Saved entries:
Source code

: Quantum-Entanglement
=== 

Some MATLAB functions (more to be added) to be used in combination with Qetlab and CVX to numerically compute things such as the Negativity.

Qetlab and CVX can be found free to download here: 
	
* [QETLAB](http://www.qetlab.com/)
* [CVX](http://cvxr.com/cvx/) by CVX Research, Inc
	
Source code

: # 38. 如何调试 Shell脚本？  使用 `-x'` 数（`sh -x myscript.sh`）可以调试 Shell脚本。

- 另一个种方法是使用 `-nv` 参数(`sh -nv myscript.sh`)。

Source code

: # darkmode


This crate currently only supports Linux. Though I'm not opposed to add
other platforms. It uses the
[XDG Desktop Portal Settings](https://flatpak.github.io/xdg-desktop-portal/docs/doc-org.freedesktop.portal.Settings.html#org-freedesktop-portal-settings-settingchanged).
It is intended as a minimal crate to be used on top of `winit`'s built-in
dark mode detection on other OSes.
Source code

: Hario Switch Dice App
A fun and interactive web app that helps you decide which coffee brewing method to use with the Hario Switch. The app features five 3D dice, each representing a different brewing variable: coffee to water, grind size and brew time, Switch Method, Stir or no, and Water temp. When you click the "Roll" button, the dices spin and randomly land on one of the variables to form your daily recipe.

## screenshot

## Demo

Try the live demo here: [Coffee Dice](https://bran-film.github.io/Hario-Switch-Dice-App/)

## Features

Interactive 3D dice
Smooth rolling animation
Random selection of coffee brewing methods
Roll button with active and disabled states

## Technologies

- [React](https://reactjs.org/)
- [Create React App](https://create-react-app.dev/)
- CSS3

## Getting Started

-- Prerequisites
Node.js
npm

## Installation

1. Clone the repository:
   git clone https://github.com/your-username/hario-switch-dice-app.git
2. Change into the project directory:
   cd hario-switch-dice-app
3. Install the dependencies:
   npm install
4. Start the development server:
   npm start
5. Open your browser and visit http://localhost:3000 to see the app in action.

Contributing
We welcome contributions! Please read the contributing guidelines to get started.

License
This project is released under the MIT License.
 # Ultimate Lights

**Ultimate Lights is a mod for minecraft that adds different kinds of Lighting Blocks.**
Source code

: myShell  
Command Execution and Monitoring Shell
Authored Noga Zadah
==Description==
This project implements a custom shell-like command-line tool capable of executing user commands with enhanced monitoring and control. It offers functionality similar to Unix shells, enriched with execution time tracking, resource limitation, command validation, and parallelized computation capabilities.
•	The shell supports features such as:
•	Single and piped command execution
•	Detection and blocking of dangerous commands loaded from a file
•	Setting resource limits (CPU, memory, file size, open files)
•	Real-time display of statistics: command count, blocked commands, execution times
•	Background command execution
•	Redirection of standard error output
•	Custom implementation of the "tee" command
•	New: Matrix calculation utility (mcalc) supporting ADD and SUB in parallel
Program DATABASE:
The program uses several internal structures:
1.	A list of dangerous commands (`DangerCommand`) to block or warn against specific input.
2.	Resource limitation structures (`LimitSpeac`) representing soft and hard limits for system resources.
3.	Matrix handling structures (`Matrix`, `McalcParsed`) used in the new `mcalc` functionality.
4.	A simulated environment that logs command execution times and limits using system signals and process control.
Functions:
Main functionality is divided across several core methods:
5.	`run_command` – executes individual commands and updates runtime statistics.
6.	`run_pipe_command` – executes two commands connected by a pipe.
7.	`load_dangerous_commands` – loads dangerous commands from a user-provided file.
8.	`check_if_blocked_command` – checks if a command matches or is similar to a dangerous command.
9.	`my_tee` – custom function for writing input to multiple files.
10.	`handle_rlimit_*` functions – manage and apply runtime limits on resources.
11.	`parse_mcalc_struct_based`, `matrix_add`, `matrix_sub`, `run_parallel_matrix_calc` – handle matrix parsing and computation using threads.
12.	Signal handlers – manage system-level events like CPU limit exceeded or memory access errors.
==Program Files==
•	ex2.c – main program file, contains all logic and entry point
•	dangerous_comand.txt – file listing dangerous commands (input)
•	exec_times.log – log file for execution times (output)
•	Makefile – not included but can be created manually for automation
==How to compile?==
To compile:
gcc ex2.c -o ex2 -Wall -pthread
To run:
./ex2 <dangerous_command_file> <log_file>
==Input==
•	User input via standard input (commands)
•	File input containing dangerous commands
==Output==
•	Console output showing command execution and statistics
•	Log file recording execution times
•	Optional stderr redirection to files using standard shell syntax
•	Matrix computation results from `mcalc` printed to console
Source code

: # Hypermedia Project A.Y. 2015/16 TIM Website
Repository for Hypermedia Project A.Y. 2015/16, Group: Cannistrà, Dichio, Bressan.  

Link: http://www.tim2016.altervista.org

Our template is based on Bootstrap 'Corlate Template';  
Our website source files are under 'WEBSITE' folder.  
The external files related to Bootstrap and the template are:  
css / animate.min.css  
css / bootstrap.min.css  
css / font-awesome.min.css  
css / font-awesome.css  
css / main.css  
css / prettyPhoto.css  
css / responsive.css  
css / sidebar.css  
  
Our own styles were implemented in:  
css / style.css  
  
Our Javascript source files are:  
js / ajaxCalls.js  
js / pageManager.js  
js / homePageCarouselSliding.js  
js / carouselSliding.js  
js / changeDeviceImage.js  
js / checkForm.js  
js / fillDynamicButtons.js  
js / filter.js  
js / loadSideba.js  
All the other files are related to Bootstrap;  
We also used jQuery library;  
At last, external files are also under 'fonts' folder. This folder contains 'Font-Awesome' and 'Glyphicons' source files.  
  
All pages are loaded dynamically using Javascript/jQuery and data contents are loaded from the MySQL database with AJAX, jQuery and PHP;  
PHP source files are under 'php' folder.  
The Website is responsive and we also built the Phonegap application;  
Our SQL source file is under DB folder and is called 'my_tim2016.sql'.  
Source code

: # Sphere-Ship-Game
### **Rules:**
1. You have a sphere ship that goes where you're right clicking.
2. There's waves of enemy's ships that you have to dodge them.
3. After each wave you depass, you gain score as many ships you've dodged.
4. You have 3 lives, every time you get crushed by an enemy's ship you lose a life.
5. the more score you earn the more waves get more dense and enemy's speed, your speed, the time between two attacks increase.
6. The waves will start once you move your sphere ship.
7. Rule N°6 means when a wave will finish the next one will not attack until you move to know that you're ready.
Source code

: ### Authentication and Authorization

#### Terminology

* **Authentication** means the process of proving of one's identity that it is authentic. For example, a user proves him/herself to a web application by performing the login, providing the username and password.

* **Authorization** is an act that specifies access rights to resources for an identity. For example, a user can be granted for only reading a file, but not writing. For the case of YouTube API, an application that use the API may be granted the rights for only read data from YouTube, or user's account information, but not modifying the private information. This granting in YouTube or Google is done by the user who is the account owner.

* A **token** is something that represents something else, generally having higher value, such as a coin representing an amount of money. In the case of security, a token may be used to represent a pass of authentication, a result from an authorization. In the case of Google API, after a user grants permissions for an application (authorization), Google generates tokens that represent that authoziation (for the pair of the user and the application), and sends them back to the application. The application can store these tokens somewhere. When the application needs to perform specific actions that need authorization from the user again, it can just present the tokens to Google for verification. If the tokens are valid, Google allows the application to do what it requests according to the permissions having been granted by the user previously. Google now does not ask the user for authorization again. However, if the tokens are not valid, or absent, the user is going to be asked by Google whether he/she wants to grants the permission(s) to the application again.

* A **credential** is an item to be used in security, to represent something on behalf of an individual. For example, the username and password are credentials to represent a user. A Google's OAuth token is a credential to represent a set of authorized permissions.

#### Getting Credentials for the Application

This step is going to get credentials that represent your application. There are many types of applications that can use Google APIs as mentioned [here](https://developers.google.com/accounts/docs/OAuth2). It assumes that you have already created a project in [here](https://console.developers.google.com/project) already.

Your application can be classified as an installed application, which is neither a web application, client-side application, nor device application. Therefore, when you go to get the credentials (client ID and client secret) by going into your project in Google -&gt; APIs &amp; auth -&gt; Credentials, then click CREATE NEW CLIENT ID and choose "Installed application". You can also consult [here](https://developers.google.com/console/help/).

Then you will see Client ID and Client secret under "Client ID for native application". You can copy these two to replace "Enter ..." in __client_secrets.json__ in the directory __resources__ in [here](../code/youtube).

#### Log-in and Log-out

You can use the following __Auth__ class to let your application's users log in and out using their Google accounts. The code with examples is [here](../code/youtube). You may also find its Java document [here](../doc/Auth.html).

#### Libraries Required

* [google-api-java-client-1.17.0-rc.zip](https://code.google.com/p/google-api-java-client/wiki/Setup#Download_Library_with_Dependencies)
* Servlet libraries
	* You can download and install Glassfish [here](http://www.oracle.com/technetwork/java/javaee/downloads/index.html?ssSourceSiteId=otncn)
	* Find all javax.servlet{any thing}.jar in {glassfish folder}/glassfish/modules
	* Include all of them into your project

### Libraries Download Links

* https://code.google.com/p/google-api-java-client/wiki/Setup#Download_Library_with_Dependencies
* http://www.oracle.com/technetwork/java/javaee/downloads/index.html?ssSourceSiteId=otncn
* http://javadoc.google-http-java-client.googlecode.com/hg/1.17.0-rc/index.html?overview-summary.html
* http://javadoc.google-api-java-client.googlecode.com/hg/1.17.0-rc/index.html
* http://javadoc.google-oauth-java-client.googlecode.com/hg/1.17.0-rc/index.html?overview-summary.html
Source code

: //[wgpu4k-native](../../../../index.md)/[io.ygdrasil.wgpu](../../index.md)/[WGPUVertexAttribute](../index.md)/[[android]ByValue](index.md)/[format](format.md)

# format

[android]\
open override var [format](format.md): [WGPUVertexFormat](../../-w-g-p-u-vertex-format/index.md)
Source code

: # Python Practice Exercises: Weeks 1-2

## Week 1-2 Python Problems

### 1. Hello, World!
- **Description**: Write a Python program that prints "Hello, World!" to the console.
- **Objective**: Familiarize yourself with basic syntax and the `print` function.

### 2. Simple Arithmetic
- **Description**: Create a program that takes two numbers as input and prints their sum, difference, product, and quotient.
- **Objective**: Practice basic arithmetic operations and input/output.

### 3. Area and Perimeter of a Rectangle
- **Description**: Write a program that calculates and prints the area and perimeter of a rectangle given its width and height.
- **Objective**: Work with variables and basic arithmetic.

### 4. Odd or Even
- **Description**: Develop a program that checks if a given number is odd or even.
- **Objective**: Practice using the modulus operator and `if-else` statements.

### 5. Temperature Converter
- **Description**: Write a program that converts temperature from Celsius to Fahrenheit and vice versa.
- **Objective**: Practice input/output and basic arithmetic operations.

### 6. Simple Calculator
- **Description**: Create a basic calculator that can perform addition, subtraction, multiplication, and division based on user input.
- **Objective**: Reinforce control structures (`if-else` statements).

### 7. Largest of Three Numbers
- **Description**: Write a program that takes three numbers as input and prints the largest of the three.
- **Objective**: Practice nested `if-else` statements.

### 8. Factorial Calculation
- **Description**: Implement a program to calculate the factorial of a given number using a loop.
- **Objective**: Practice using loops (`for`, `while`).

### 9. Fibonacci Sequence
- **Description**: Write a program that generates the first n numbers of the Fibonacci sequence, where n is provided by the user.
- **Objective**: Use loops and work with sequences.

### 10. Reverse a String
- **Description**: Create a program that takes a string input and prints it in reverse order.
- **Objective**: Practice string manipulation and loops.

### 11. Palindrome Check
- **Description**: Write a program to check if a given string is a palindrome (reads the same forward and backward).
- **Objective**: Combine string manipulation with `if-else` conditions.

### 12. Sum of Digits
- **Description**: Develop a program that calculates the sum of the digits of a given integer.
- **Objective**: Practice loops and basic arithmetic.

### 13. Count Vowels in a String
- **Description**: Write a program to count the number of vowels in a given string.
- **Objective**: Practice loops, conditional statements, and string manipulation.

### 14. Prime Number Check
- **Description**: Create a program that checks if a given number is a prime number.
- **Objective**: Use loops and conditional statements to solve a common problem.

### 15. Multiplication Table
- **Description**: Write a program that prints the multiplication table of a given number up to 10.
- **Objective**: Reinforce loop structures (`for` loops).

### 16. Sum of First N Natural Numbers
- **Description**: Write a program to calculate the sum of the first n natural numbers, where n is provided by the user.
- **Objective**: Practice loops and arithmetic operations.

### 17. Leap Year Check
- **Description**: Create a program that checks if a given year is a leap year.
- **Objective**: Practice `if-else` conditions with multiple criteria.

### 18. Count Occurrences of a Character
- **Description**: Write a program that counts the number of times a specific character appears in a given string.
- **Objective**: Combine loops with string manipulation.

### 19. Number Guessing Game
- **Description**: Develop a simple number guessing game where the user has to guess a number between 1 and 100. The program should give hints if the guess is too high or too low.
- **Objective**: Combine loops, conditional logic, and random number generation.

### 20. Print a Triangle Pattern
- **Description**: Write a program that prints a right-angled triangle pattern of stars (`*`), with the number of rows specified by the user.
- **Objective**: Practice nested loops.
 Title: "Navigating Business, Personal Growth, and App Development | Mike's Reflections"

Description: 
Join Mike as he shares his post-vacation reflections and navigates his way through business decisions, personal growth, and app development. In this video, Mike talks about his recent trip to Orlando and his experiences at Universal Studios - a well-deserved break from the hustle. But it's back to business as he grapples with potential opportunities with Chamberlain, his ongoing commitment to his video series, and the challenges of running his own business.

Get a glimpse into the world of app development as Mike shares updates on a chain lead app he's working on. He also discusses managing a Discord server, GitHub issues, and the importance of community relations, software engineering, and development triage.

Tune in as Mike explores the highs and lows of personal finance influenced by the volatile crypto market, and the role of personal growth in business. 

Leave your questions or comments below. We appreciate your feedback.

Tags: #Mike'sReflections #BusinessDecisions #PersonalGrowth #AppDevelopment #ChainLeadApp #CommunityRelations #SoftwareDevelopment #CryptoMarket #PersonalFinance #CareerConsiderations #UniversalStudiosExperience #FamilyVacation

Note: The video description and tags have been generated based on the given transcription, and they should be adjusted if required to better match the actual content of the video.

● **Task goal**:
If a line above includes the string "takes", pick it out.

● **Finished exercise**:
- **Description**: Create a program that takes two numbers as input and prints their sum, difference, product, and quotient.
- **Description**: Write a program that takes three numbers as input and prints the largest of the three.
- **Description**: Create a program that takes a string input and prints it in reverse order.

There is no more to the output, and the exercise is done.